═════ DATA UNDER STUDY ═════

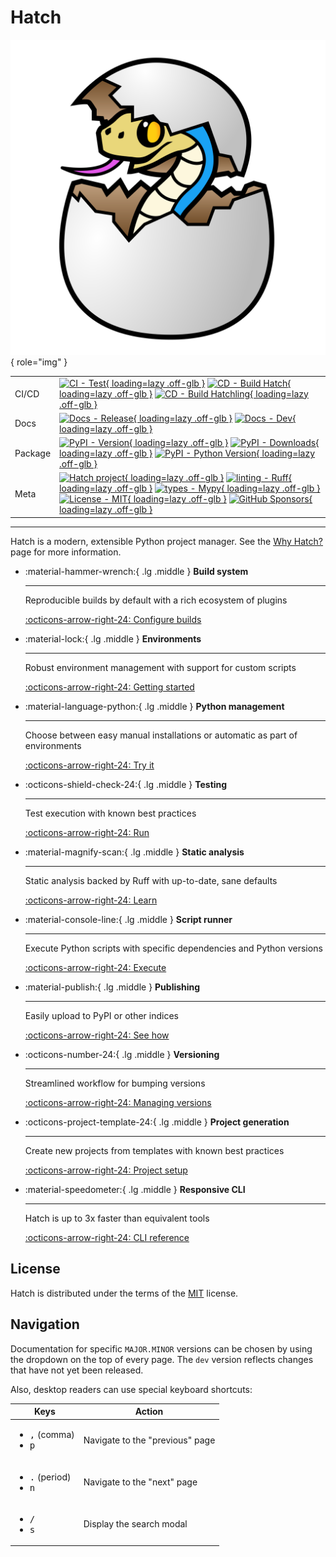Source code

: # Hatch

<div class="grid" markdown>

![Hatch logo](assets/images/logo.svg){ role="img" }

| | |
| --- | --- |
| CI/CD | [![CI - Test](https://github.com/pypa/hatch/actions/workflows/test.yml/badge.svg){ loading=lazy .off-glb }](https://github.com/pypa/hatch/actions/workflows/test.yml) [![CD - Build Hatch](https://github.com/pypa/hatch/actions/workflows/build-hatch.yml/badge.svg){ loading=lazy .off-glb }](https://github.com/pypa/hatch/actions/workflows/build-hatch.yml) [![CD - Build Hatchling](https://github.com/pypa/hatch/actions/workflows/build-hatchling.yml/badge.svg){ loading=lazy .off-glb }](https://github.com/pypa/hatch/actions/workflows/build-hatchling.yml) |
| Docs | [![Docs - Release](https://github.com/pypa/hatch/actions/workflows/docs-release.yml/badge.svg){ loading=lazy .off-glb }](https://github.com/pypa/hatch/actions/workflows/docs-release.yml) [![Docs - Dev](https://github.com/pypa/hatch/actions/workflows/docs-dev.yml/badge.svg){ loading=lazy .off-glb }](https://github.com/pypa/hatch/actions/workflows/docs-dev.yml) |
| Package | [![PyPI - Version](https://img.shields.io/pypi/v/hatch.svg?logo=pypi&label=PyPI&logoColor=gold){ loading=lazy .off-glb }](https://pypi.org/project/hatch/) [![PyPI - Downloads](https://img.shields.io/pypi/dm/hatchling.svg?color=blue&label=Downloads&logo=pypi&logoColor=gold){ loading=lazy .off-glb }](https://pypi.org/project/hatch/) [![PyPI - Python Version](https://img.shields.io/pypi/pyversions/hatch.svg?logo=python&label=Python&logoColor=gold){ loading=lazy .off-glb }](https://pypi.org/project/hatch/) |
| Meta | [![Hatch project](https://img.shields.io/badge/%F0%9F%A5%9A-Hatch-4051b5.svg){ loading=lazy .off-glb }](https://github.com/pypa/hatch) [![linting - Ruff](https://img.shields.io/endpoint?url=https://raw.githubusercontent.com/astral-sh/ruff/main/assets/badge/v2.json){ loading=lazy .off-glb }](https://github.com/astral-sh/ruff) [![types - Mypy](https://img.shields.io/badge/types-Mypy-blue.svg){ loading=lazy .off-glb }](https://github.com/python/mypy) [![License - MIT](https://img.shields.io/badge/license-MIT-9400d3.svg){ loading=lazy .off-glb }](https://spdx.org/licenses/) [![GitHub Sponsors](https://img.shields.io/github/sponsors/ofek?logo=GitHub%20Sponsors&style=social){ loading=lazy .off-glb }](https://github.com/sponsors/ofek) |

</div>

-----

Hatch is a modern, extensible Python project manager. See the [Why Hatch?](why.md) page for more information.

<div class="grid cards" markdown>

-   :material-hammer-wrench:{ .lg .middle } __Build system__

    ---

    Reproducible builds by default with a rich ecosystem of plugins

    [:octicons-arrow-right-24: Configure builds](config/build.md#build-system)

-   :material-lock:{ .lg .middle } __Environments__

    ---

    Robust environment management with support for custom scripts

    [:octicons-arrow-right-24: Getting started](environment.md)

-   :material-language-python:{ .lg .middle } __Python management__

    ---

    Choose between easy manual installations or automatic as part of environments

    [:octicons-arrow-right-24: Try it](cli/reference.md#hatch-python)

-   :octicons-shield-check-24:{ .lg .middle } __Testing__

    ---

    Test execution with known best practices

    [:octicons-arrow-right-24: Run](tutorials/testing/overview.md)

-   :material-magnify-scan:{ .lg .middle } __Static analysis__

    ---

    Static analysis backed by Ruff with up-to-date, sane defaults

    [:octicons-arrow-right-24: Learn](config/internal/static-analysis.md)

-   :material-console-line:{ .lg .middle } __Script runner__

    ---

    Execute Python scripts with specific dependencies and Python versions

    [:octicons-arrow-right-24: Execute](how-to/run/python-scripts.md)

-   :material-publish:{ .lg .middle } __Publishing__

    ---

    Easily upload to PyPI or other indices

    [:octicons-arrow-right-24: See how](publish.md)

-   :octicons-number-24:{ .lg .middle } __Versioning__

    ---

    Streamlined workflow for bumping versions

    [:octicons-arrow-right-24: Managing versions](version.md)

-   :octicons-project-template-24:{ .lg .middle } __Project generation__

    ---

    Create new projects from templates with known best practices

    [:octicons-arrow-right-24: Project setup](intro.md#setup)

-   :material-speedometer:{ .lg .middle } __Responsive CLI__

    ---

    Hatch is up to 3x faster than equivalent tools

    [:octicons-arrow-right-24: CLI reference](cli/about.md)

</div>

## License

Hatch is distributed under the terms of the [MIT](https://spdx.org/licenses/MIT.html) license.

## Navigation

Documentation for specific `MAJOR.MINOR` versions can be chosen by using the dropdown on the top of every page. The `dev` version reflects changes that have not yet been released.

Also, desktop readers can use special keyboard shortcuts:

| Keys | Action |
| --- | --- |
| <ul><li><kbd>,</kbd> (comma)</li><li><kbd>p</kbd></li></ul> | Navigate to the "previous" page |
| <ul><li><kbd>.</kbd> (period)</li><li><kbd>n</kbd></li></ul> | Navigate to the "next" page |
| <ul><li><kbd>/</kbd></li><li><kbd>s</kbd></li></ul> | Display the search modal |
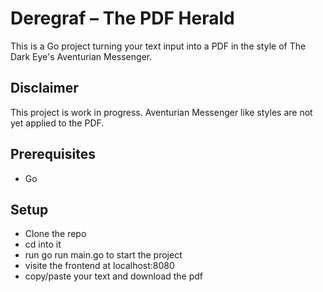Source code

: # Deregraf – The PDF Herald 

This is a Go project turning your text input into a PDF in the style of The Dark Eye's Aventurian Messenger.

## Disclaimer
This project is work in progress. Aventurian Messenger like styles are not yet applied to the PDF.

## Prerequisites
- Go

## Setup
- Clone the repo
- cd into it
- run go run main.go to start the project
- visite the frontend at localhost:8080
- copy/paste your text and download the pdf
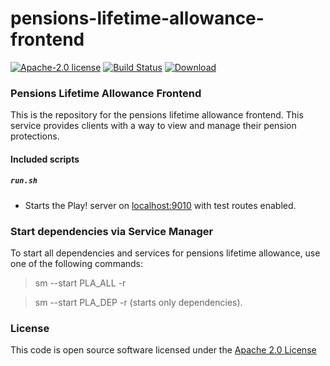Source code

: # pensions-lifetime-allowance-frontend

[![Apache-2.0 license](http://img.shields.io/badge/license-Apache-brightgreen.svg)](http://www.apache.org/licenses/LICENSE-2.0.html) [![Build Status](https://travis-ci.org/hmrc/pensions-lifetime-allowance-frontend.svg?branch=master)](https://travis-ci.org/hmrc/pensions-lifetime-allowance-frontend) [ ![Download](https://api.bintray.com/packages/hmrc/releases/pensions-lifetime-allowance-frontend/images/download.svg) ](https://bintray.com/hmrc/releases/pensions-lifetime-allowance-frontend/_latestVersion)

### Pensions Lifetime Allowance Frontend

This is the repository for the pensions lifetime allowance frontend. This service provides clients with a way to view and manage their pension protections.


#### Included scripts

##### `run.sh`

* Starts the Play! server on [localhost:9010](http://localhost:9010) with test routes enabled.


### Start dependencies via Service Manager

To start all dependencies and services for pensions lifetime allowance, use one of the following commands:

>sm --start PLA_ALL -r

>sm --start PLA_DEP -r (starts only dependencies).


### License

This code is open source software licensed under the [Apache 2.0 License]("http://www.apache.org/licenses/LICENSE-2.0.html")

═════

◆ WORK TASK:
Return every line of the records exactly as given, pictures excluded.

◆ EXERCISE RESPONSE:
Source code

: # Hatch

<div class="grid" markdown>

![Hatch logo](assets/images/logo.svg){ role="img" }

| | |
| --- | --- |
| CI/CD | [![CI - Test](https://github.com/pypa/hatch/actions/workflows/test.yml/badge.svg){ loading=lazy .off-glb }](https://github.com/pypa/hatch/actions/workflows/test.yml) [![CD - Build Hatch](https://github.com/pypa/hatch/actions/workflows/build-hatch.yml/badge.svg){ loading=lazy .off-glb }](https://github.com/pypa/hatch/actions/workflows/build-hatch.yml) [![CD - Build Hatchling](https://github.com/pypa/hatch/actions/workflows/build-hatchling.yml/badge.svg){ loading=lazy .off-glb }](https://github.com/pypa/hatch/actions/workflows/build-hatchling.yml) |
| Docs | [![Docs - Release](https://github.com/pypa/hatch/actions/workflows/docs-release.yml/badge.svg){ loading=lazy .off-glb }](https://github.com/pypa/hatch/actions/workflows/docs-release.yml) [![Docs - Dev](https://github.com/pypa/hatch/actions/workflows/docs-dev.yml/badge.svg){ loading=lazy .off-glb }](https://github.com/pypa/hatch/actions/workflows/docs-dev.yml) |
| Package | [![PyPI - Version](https://img.shields.io/pypi/v/hatch.svg?logo=pypi&label=PyPI&logoColor=gold){ loading=lazy .off-glb }](https://pypi.org/project/hatch/) [![PyPI - Downloads](https://img.shields.io/pypi/dm/hatchling.svg?color=blue&label=Downloads&logo=pypi&logoColor=gold){ loading=lazy .off-glb }](https://pypi.org/project/hatch/) [![PyPI - Python Version](https://img.shields.io/pypi/pyversions/hatch.svg?logo=python&label=Python&logoColor=gold){ loading=lazy .off-glb }](https://pypi.org/project/hatch/) |
| Meta | [![Hatch project](https://img.shields.io/badge/%F0%9F%A5%9A-Hatch-4051b5.svg){ loading=lazy .off-glb }](https://github.com/pypa/hatch) [![linting - Ruff](https://img.shields.io/endpoint?url=https://raw.githubusercontent.com/astral-sh/ruff/main/assets/badge/v2.json){ loading=lazy .off-glb }](https://github.com/astral-sh/ruff) [![types - Mypy](https://img.shields.io/badge/types-Mypy-blue.svg){ loading=lazy .off-glb }](https://github.com/python/mypy) [![License - MIT](https://img.shields.io/badge/license-MIT-9400d3.svg){ loading=lazy .off-glb }](https://spdx.org/licenses/) [![GitHub Sponsors](https://img.shields.io/github/sponsors/ofek?logo=GitHub%20Sponsors&style=social){ loading=lazy .off-glb }](https://github.com/sponsors/ofek) |

</div>

-----

Hatch is a modern, extensible Python project manager. See the [Why Hatch?](why.md) page for more information.

<div class="grid cards" markdown>

-   :material-hammer-wrench:{ .lg .middle } __Build system__

    ---

    Reproducible builds by default with a rich ecosystem of plugins

    [:octicons-arrow-right-24: Configure builds](config/build.md#build-system)

-   :material-lock:{ .lg .middle } __Environments__

    ---

    Robust environment management with support for custom scripts

    [:octicons-arrow-right-24: Getting started](environment.md)

-   :material-language-python:{ .lg .middle } __Python management__

    ---

    Choose between easy manual installations or automatic as part of environments

    [:octicons-arrow-right-24: Try it](cli/reference.md#hatch-python)

-   :octicons-shield-check-24:{ .lg .middle } __Testing__

    ---

    Test execution with known best practices

    [:octicons-arrow-right-24: Run](tutorials/testing/overview.md)

-   :material-magnify-scan:{ .lg .middle } __Static analysis__

    ---

    Static analysis backed by Ruff with up-to-date, sane defaults

    [:octicons-arrow-right-24: Learn](config/internal/static-analysis.md)

-   :material-console-line:{ .lg .middle } __Script runner__

    ---

    Execute Python scripts with specific dependencies and Python versions

    [:octicons-arrow-right-24: Execute](how-to/run/python-scripts.md)

-   :material-publish:{ .lg .middle } __Publishing__

    ---

    Easily upload to PyPI or other indices

    [:octicons-arrow-right-24: See how](publish.md)

-   :octicons-number-24:{ .lg .middle } __Versioning__

    ---

    Streamlined workflow for bumping versions

    [:octicons-arrow-right-24: Managing versions](version.md)

-   :octicons-project-template-24:{ .lg .middle } __Project generation__

    ---

    Create new projects from templates with known best practices

    [:octicons-arrow-right-24: Project setup](intro.md#setup)

-   :material-speedometer:{ .lg .middle } __Responsive CLI__

    ---

    Hatch is up to 3x faster than equivalent tools

    [:octicons-arrow-right-24: CLI reference](cli/about.md)

</div>

## License

Hatch is distributed under the terms of the [MIT](https://spdx.org/licenses/MIT.html) license.

## Navigation

Documentation for specific `MAJOR.MINOR` versions can be chosen by using the dropdown on the top of every page. The `dev` version reflects changes that have not yet been released.

Also, desktop readers can use special keyboard shortcuts:

| Keys | Action |
| --- | --- |
| <ul><li><kbd>,</kbd> (comma)</li><li><kbd>p</kbd></li></ul> | Navigate to the "previous" page |
| <ul><li><kbd>.</kbd> (period)</li><li><kbd>n</kbd></li></ul> | Navigate to the "next" page |
| <ul><li><kbd>/</kbd></li><li><kbd>s</kbd></li></ul> | Display the search modal |
Source code

: # Deregraf – The PDF Herald 

This is a Go project turning your text input into a PDF in the style of The Dark Eye's Aventurian Messenger.

## Disclaimer
This project is work in progress. Aventurian Messenger like styles are not yet applied to the PDF.

## Prerequisites
- Go

## Setup
- Clone the repo
- cd into it
- run go run main.go to start the project
- visite the frontend at localhost:8080
- copy/paste your text and download the pdf
Source code

: # pensions-lifetime-allowance-frontend

[![Apache-2.0 license](http://img.shields.io/badge/license-Apache-brightgreen.svg)](http://www.apache.org/licenses/LICENSE-2.0.html) [![Build Status](https://travis-ci.org/hmrc/pensions-lifetime-allowance-frontend.svg?branch=master)](https://travis-ci.org/hmrc/pensions-lifetime-allowance-frontend) [ ![Download](https://api.bintray.com/packages/hmrc/releases/pensions-lifetime-allowance-frontend/images/download.svg) ](https://bintray.com/hmrc/releases/pensions-lifetime-allowance-frontend/_latestVersion)

### Pensions Lifetime Allowance Frontend

This is the repository for the pensions lifetime allowance frontend. This service provides clients with a way to view and manage their pension protections.


#### Included scripts

##### `run.sh`

* Starts the Play! server on [localhost:9010](http://localhost:9010) with test routes enabled.


### Start dependencies via Service Manager

To start all dependencies and services for pensions lifetime allowance, use one of the following commands:

>sm --start PLA_ALL -r

>sm --start PLA_DEP -r (starts only dependencies).


### License

This code is open source software licensed under the [Apache 2.0 License]("http://www.apache.org/licenses/LICENSE-2.0.html")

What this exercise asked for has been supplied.